* **TASK STATEMENT**: Across the listing below, how many lines include the word "exchange"? The answer is that number, with nothing added.

(SUPPLIED INFORMATION)

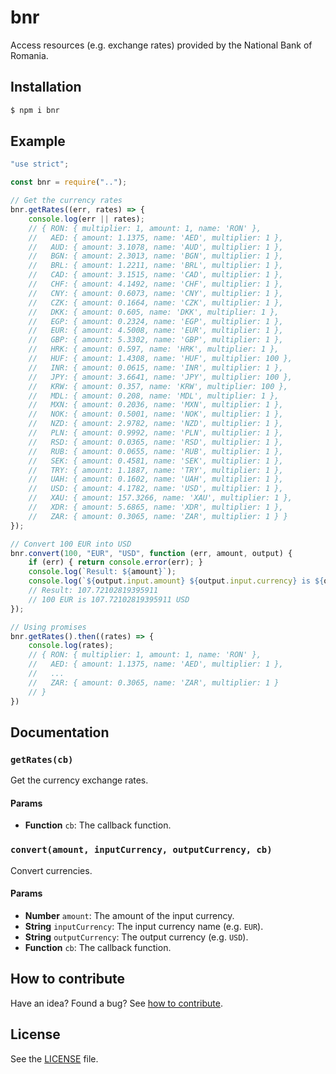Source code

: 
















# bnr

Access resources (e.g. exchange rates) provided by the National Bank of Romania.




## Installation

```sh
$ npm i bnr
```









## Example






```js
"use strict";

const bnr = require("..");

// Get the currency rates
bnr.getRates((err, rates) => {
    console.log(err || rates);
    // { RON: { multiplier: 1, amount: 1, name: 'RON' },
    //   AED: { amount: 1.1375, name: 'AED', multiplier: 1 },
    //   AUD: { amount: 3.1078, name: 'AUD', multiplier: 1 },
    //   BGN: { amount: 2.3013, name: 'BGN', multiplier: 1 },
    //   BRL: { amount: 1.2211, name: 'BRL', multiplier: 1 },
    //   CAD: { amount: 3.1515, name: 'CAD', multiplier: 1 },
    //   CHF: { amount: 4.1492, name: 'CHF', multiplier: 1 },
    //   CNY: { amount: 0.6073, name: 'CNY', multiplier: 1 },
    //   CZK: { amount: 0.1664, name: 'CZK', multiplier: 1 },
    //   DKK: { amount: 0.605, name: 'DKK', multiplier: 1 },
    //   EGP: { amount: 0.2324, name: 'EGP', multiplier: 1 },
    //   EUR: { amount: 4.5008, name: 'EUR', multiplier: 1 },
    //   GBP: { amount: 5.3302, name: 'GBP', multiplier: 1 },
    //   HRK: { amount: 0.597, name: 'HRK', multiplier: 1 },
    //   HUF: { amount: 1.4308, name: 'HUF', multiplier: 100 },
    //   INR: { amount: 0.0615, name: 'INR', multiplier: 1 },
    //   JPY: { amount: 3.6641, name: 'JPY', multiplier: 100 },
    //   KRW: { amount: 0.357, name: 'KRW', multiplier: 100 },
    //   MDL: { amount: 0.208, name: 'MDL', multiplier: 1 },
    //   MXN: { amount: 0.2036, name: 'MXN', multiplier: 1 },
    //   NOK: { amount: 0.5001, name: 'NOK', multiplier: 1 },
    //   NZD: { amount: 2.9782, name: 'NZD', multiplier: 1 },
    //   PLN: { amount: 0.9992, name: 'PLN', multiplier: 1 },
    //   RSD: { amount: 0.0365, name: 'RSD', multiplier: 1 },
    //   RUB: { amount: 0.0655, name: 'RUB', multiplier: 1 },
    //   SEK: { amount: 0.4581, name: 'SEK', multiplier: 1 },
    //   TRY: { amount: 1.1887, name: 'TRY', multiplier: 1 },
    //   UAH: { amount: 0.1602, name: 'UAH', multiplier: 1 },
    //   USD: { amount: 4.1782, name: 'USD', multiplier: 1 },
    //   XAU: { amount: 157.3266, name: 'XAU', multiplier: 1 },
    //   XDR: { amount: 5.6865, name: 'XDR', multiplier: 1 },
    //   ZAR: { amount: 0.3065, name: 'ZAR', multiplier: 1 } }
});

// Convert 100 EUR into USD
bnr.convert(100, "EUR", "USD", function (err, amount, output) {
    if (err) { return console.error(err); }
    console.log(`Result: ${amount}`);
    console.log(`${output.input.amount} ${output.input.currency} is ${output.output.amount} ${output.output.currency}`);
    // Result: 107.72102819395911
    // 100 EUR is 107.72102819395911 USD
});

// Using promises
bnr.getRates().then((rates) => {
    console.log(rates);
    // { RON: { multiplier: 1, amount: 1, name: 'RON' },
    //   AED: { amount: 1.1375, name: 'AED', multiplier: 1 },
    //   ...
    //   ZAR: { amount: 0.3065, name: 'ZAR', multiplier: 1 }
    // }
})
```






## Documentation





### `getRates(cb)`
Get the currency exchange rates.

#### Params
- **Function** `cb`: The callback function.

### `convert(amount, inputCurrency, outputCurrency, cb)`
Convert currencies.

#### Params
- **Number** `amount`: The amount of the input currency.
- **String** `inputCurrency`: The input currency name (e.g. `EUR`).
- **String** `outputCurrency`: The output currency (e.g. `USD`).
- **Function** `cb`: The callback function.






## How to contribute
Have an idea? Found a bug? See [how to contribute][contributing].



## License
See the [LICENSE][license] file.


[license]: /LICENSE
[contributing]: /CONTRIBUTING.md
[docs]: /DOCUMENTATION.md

(End SUPPLIED INFORMATION)

* **COMPLETED TASK**: 2